The multi-stage AI workflow significantly accelerated the conceptual development of the Contemporary Educational Building by integrating environmental analysis, concept generation, and architectural visualization into a single design process.
Research AI provided valuable climate data for Kajang, including solar exposure, humidity levels, and prevailing wind directions, ensuring that the project remained grounded in environmental performance.
The Text AI effectively transformed environmental requirements into architectural strategies, helping develop concepts such as interconnected learning spaces, naturally ventilated circulation areas, open courtyards, and passive shading systems.
The Image AI then translated these ideas into visual representations, allowing rapid exploration of building form, materiality, and atmosphere.
The primary limitation was the Image AI's lack of understanding of structural feasibility and construction logic.
Early renderings produced unrealistic building proportions, unsupported cantilevers, and excessive glazing systems that would be difficult to construct in reality.
Some visualizations focused heavily on dramatic aesthetics while overlooking practical considerations such as structural systems, material limitations, environmental performance, and user requirements.
As a result, several design iterations required significant modification before they could be considered realistic architectural proposals.
The Research AI (Perplexity) proved to be the most valuable tool within the workflow.
While Image AI generated compelling visualizations, the environmental data supplied by Research AI provided the foundation for the entire design process.
The solar analysis, wind patterns, humidity data, and climate-responsive recommendations directly influenced the development of interconnected learning spaces, courtyards, naturally ventilated circulation areas, and the building envelope strategy.
Without this information, the project would have remained a purely aesthetic exercise rather than a climate-responsive educational building.
Human judgment was required throughout every stage of the workflow.
Research Phase
Produced generalized climate recommendations.
Selected strategies appropriate for a contemporary educational building.
Concept Development
Generated expressive forms without considering construction practicality.

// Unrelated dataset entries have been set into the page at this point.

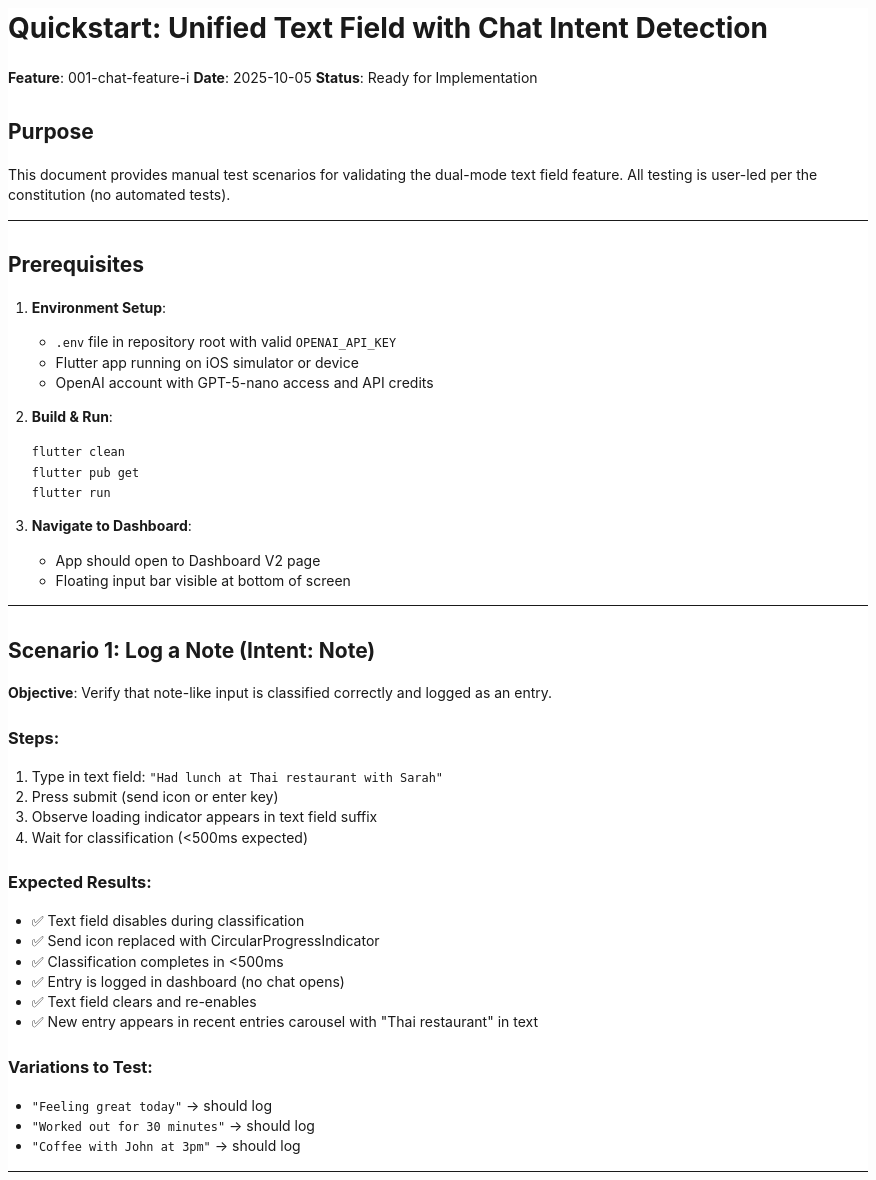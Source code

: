 # Quickstart: Unified Text Field with Chat Intent Detection

**Feature**: 001-chat-feature-i
**Date**: 2025-10-05
**Status**: Ready for Implementation

## Purpose
This document provides manual test scenarios for validating the dual-mode text field feature. All testing is user-led per the constitution (no automated tests).

---

## Prerequisites

1. **Environment Setup**:
   - `.env` file in repository root with valid `OPENAI_API_KEY`
   - Flutter app running on iOS simulator or device
   - OpenAI account with GPT-5-nano access and API credits

2. **Build & Run**:
   ```bash
   flutter clean
   flutter pub get
   flutter run
   ```

3. **Navigate to Dashboard**:
   - App should open to Dashboard V2 page
   - Floating input bar visible at bottom of screen

---

## Scenario 1: Log a Note (Intent: Note)

**Objective**: Verify that note-like input is classified correctly and logged as an entry.

### Steps:
1. Type in text field: `"Had lunch at Thai restaurant with Sarah"`
2. Press submit (send icon or enter key)
3. Observe loading indicator appears in text field suffix
4. Wait for classification (<500ms expected)

### Expected Results:
- ✅ Text field disables during classification
- ✅ Send icon replaced with CircularProgressIndicator
- ✅ Classification completes in <500ms
- ✅ Entry is logged in dashboard (no chat opens)
- ✅ Text field clears and re-enables
- ✅ New entry appears in recent entries carousel with "Thai restaurant" in text

### Variations to Test:
- `"Feeling great today"` → should log
- `"Worked out for 30 minutes"` → should log
- `"Coffee with John at 3pm"` → should log

---
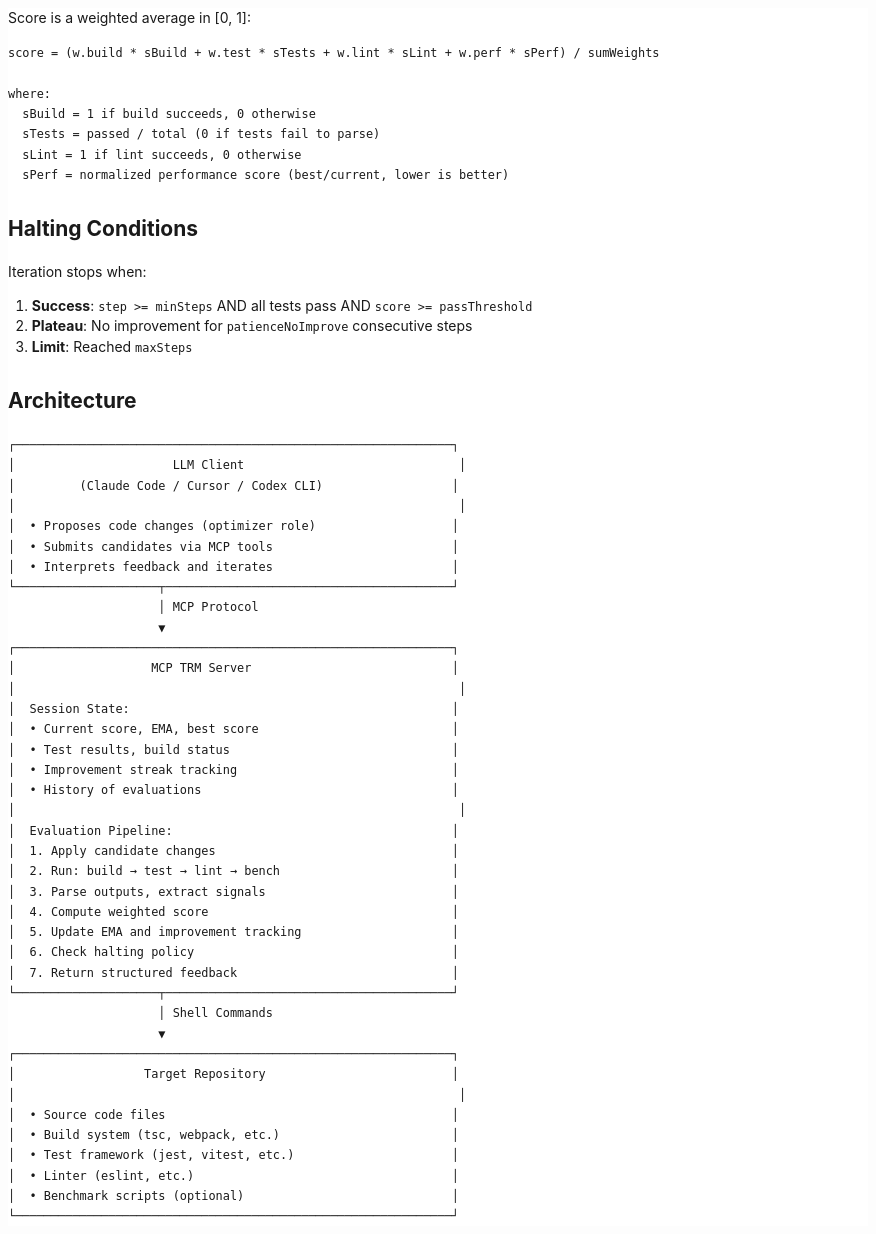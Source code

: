 Score is a weighted average in [0, 1]:

```
score = (w.build * sBuild + w.test * sTests + w.lint * sLint + w.perf * sPerf) / sumWeights

where:
  sBuild = 1 if build succeeds, 0 otherwise
  sTests = passed / total (0 if tests fail to parse)
  sLint = 1 if lint succeeds, 0 otherwise
  sPerf = normalized performance score (best/current, lower is better)
```

## Halting Conditions

Iteration stops when:

1. **Success**: `step >= minSteps` AND all tests pass AND `score >= passThreshold`
2. **Plateau**: No improvement for `patienceNoImprove` consecutive steps
3. **Limit**: Reached `maxSteps`

## Architecture

```
┌─────────────────────────────────────────────────────────────┐
│                      LLM Client                              │
│         (Claude Code / Cursor / Codex CLI)                  │
│                                                              │
│  • Proposes code changes (optimizer role)                   │
│  • Submits candidates via MCP tools                         │
│  • Interprets feedback and iterates                         │
└────────────────────┬────────────────────────────────────────┘
                     │ MCP Protocol
                     ▼
┌─────────────────────────────────────────────────────────────┐
│                   MCP TRM Server                            │
│                                                              │
│  Session State:                                             │
│  • Current score, EMA, best score                           │
│  • Test results, build status                               │
│  • Improvement streak tracking                              │
│  • History of evaluations                                   │
│                                                              │
│  Evaluation Pipeline:                                       │
│  1. Apply candidate changes                                 │
│  2. Run: build → test → lint → bench                        │
│  3. Parse outputs, extract signals                          │
│  4. Compute weighted score                                  │
│  5. Update EMA and improvement tracking                     │
│  6. Check halting policy                                    │
│  7. Return structured feedback                              │
└────────────────────┬────────────────────────────────────────┘
                     │ Shell Commands
                     ▼
┌─────────────────────────────────────────────────────────────┐
│                  Target Repository                          │
│                                                              │
│  • Source code files                                        │
│  • Build system (tsc, webpack, etc.)                        │
│  • Test framework (jest, vitest, etc.)                      │
│  • Linter (eslint, etc.)                                    │
│  • Benchmark scripts (optional)                             │
└─────────────────────────────────────────────────────────────┘
```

Refined building forms and improved structural feasibility.
Spatial Planning
Prioritized visual impact over functional requirements.
Organized spaces according to circulation, learning activities, and collaborative needs.
Visualization Phase
Produced unrealistic proportions and excessive glazing.
Refined façade systems, roof overhangs, and environmental strategies.
The AI workflow significantly reduced the time required for environmental research, concept development, and visualization.
Tasks that would traditionally require multiple software platforms and extensive manual testing were completed within a much shorter timeframe.
The workflow enabled rapid iteration of building forms, spatial arrangements, daylighting strategies, and environmental responses. Multiple alternatives could be explored quickly, allowing stronger design decisions to emerge earlier in the design process.
The greatest risk is prioritizing visual appearance over architectural reality.
AI-generated images often appear highly convincing despite lacking structural logic, construction feasibility, or compliance with building regulations.
Overreliance on AI can lead to designs that ignore important considerations such as structural performance, material efficiency, fire safety requirements, maintenance needs, construction costs, and user experience.
While AI is highly effective as a design assistant, it cannot replace architectural judgment and professional expertise.
The Contemporary Educational Building demonstrates how AI can enhance architectural design by accelerating research, concept generation, and visualization.
However, the success of the project ultimately depended on the combination of AI capabilities and human critical thinking.
The most effective workflow emerged not from AI alone, but from the collaboration between artificial intelligence and architectural judgment, resulting in a climate-responsive, functional, and buildable educational environment that supports learning, collaboration, and environmental performance.
Artificial Intelligence accelerated exploration and idea generation, but meaningful architecture still depended on human creativity, critical thinking, and design judgment.